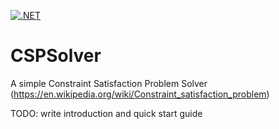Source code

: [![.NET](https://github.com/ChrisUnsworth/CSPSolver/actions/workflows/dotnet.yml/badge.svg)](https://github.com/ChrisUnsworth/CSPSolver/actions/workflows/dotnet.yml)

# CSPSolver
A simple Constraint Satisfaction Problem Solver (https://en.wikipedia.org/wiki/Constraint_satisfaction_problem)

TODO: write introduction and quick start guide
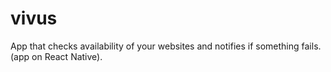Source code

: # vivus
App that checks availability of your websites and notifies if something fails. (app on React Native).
* * *
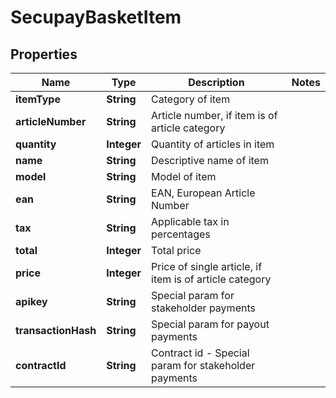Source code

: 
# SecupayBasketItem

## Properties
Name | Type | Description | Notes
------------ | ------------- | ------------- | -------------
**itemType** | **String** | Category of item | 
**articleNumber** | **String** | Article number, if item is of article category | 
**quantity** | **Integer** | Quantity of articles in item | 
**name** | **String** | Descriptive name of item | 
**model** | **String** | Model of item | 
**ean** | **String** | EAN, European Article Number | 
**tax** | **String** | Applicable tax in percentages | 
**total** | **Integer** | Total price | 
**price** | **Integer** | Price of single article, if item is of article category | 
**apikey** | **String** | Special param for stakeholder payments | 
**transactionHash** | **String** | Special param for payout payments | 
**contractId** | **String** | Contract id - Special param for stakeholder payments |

→ TASK DETAILS
Within the material above, transcribe exactly the lines that run from the line holding "Total price |" through the line holding "- Special param for stakeholder payments |".

→ ANSWER FOR THIS EXERCISE
**total** | **Integer** | Total price | 
**price** | **Integer** | Price of single article, if item is of article category | 
**apikey** | **String** | Special param for stakeholder payments | 
**transactionHash** | **String** | Special param for payout payments | 
**contractId** | **String** | Contract id - Special param for stakeholder payments |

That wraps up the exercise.